Find the line with "1. All steps" and the line with "5. The whole" in the entries below; output exactly those two lines, every line between them, and no others.
[[ Supplied entries, beginning ]]
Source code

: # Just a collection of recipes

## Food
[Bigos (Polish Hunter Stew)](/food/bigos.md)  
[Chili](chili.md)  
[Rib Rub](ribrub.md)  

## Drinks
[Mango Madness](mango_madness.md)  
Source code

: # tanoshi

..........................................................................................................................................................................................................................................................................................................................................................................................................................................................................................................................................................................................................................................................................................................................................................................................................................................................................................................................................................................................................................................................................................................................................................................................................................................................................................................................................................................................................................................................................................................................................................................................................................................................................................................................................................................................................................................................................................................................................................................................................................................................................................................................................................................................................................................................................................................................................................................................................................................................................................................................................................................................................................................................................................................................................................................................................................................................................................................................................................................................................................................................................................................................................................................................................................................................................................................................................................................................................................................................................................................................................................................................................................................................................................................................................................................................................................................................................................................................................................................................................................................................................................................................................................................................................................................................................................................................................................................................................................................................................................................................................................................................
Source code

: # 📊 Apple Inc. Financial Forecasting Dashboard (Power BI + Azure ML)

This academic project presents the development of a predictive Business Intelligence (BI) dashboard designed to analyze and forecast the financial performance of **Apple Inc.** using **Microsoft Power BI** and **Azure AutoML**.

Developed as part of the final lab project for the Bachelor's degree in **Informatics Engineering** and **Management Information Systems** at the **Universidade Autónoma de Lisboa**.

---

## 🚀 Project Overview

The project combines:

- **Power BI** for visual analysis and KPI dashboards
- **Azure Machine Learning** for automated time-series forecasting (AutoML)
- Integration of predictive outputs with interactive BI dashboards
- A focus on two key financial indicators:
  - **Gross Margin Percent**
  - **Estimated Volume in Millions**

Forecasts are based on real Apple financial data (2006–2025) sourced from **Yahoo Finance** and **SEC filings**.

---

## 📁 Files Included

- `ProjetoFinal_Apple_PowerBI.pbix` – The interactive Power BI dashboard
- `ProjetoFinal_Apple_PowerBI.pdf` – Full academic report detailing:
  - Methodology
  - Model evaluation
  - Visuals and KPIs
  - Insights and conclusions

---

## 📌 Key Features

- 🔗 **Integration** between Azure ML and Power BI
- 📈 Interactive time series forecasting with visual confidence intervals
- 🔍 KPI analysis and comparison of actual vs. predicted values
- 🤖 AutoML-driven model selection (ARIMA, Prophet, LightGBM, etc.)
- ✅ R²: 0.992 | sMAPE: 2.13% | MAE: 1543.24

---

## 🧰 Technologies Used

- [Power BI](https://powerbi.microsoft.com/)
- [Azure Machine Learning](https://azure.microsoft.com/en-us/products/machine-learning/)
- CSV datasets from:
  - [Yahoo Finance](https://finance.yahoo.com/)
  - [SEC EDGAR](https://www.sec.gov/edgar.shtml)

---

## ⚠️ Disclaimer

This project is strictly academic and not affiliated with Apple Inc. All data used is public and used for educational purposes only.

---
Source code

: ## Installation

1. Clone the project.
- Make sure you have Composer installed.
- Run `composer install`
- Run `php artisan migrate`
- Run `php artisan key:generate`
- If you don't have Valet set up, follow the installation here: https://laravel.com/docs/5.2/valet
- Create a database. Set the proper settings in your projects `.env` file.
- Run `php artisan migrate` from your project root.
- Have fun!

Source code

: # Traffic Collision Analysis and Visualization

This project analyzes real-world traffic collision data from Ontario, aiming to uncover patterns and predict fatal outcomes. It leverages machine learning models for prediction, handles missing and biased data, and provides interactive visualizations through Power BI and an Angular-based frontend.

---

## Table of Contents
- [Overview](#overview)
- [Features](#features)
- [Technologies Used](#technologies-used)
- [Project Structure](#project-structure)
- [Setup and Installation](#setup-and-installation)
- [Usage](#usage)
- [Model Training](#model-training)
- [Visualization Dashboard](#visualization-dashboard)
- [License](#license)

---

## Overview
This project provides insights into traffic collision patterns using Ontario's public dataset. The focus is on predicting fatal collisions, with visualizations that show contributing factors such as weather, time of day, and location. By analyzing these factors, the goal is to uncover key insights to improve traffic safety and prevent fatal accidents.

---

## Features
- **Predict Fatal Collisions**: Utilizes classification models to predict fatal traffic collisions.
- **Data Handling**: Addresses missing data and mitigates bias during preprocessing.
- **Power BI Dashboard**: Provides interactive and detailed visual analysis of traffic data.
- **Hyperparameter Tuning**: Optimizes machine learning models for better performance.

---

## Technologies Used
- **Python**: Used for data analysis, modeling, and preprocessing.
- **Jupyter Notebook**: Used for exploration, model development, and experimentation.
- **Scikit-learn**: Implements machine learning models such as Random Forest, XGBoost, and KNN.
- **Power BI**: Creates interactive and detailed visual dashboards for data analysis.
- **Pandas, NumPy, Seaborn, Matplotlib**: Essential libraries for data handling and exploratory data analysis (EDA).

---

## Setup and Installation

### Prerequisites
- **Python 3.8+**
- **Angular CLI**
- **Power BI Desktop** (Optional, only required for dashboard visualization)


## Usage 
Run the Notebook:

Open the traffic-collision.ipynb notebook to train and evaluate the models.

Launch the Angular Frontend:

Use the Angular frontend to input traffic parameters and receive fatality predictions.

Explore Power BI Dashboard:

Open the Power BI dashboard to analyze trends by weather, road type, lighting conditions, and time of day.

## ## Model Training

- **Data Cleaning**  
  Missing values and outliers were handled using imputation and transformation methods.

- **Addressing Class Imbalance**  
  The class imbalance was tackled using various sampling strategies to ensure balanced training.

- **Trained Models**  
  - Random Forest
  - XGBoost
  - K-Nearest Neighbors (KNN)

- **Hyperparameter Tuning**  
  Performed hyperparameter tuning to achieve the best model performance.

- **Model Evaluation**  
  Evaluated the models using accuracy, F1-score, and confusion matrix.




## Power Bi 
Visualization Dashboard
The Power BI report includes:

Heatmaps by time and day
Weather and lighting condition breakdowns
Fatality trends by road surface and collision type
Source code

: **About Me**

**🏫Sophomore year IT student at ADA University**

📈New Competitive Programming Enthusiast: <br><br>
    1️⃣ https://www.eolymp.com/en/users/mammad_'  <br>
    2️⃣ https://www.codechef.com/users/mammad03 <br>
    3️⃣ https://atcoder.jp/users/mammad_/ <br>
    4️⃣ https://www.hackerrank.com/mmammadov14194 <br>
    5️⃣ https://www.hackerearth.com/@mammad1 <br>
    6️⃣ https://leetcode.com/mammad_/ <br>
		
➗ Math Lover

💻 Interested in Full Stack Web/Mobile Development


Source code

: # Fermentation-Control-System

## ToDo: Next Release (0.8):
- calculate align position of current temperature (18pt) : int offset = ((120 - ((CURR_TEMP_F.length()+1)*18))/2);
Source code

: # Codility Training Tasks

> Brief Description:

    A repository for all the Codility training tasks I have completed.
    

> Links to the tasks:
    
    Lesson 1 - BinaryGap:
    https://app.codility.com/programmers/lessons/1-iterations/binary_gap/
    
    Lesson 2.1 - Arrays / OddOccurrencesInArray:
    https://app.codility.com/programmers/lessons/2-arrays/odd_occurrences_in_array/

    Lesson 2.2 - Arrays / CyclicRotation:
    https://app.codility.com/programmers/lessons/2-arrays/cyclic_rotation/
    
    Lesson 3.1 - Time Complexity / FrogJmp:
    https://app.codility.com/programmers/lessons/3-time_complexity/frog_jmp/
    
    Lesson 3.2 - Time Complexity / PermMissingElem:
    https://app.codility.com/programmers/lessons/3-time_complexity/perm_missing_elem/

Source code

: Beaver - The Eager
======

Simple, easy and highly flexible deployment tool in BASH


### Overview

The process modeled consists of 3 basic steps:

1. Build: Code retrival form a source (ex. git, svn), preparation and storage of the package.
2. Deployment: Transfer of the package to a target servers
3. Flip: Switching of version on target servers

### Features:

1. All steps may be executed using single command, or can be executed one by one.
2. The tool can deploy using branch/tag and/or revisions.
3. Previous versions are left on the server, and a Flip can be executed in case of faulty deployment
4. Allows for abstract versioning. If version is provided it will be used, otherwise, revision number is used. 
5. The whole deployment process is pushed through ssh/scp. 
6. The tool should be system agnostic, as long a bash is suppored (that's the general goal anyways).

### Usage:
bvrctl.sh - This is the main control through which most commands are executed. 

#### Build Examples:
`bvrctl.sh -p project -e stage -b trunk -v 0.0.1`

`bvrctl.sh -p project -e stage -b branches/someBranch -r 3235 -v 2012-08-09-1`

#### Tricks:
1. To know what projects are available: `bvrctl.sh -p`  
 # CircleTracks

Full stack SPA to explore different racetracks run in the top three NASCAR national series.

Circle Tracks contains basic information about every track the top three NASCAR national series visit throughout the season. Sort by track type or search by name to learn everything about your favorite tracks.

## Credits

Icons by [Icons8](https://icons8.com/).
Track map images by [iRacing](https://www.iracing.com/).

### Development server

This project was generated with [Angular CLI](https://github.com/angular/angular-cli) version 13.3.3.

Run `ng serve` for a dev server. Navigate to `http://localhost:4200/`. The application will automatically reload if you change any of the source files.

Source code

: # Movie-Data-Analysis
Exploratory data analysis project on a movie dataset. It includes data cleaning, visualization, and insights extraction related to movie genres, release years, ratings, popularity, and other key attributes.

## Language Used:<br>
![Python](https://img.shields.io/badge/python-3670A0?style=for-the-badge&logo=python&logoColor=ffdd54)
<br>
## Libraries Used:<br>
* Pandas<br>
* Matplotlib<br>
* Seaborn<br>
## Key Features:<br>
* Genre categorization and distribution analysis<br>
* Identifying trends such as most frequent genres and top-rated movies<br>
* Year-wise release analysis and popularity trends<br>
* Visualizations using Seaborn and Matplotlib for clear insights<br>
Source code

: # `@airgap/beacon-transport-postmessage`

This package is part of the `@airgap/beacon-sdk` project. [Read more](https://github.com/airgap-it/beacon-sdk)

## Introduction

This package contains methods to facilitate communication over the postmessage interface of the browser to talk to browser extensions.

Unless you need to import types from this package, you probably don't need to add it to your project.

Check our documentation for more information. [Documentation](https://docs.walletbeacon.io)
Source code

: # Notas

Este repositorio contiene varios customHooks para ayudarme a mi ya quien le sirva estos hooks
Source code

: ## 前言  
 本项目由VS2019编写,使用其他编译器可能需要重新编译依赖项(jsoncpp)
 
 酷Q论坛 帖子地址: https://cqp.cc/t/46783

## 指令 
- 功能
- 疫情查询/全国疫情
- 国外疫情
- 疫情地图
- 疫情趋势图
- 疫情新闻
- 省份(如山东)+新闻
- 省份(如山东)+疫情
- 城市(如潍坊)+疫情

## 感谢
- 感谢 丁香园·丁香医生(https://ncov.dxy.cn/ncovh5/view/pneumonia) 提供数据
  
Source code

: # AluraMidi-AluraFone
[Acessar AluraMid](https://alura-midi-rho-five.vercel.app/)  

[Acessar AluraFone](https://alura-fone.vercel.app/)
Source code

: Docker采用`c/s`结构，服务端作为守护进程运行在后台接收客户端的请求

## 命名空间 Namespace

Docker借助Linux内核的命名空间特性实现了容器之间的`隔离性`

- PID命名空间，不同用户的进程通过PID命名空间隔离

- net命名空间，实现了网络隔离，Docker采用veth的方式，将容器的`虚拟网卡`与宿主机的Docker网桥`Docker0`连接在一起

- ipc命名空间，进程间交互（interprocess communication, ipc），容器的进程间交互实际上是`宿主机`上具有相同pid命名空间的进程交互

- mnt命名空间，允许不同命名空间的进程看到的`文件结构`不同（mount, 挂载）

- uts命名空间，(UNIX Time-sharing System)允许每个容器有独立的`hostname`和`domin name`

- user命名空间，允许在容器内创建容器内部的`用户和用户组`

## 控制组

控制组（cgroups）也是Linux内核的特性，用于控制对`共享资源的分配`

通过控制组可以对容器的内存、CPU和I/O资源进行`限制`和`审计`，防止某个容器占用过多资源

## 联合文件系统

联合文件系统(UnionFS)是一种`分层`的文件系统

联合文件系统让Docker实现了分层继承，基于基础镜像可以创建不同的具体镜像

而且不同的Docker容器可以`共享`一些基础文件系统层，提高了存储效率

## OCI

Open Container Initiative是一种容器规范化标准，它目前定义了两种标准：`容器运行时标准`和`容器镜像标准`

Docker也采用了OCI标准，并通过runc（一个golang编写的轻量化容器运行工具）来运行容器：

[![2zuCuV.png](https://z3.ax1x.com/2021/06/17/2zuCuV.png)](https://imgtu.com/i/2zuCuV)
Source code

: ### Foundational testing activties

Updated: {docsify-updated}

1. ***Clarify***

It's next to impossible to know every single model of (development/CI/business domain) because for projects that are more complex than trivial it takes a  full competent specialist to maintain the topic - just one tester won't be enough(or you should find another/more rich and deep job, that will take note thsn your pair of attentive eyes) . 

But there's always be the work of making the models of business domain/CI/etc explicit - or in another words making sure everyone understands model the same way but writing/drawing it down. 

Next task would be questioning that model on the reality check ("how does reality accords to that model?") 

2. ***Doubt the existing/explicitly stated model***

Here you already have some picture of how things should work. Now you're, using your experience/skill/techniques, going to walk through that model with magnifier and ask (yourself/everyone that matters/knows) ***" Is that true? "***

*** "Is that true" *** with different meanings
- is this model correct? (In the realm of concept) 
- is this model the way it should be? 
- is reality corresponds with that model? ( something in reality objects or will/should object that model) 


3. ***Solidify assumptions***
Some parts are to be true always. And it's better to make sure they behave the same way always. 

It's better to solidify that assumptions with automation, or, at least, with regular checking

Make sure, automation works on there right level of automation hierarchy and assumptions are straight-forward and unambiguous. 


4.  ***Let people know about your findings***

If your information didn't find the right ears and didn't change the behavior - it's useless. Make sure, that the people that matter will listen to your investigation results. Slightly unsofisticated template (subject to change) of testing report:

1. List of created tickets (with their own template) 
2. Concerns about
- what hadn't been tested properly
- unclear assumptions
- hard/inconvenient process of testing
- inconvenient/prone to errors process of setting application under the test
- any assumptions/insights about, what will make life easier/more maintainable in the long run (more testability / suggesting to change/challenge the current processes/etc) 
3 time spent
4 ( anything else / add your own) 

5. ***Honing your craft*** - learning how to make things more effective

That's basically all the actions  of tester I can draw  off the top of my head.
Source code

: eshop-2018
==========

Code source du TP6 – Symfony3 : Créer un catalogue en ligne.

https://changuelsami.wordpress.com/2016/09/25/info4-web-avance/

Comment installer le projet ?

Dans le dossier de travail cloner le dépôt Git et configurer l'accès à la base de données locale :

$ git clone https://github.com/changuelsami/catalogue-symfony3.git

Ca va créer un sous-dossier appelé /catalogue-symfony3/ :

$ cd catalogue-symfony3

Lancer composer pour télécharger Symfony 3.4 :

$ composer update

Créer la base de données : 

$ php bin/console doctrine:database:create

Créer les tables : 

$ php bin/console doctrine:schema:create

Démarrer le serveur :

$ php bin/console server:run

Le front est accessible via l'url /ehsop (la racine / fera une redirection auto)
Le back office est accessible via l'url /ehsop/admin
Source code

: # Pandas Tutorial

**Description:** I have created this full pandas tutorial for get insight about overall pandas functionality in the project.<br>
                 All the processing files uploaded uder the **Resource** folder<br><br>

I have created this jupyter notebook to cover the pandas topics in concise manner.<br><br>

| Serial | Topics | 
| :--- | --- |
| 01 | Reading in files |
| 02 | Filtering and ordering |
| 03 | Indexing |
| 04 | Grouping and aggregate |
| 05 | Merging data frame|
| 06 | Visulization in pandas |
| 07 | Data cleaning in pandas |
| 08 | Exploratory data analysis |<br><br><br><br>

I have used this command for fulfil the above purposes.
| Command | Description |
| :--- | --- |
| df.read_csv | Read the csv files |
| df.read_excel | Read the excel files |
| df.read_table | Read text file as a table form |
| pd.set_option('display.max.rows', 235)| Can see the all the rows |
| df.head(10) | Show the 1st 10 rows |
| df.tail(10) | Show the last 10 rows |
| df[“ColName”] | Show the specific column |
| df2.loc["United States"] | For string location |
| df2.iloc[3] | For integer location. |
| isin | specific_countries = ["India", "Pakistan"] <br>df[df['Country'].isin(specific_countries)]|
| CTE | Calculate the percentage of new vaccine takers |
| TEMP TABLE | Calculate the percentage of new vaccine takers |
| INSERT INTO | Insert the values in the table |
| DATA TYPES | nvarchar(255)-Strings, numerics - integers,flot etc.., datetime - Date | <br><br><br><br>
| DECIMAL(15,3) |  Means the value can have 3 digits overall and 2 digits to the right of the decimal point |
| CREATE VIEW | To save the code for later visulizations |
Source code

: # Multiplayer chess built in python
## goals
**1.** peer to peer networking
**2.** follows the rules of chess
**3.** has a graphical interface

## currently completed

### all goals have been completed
[[ Supplied entries, end ]]
◆ Exercise answer
1. All steps may be executed using single command, or can be executed one by one.
2. The tool can deploy using branch/tag and/or revisions.
3. Previous versions are left on the server, and a Flip can be executed in case of faulty deployment
4. Allows for abstract versioning. If version is provided it will be used, otherwise, revision number is used. 
5. The whole deployment process is pushed through ssh/scp. 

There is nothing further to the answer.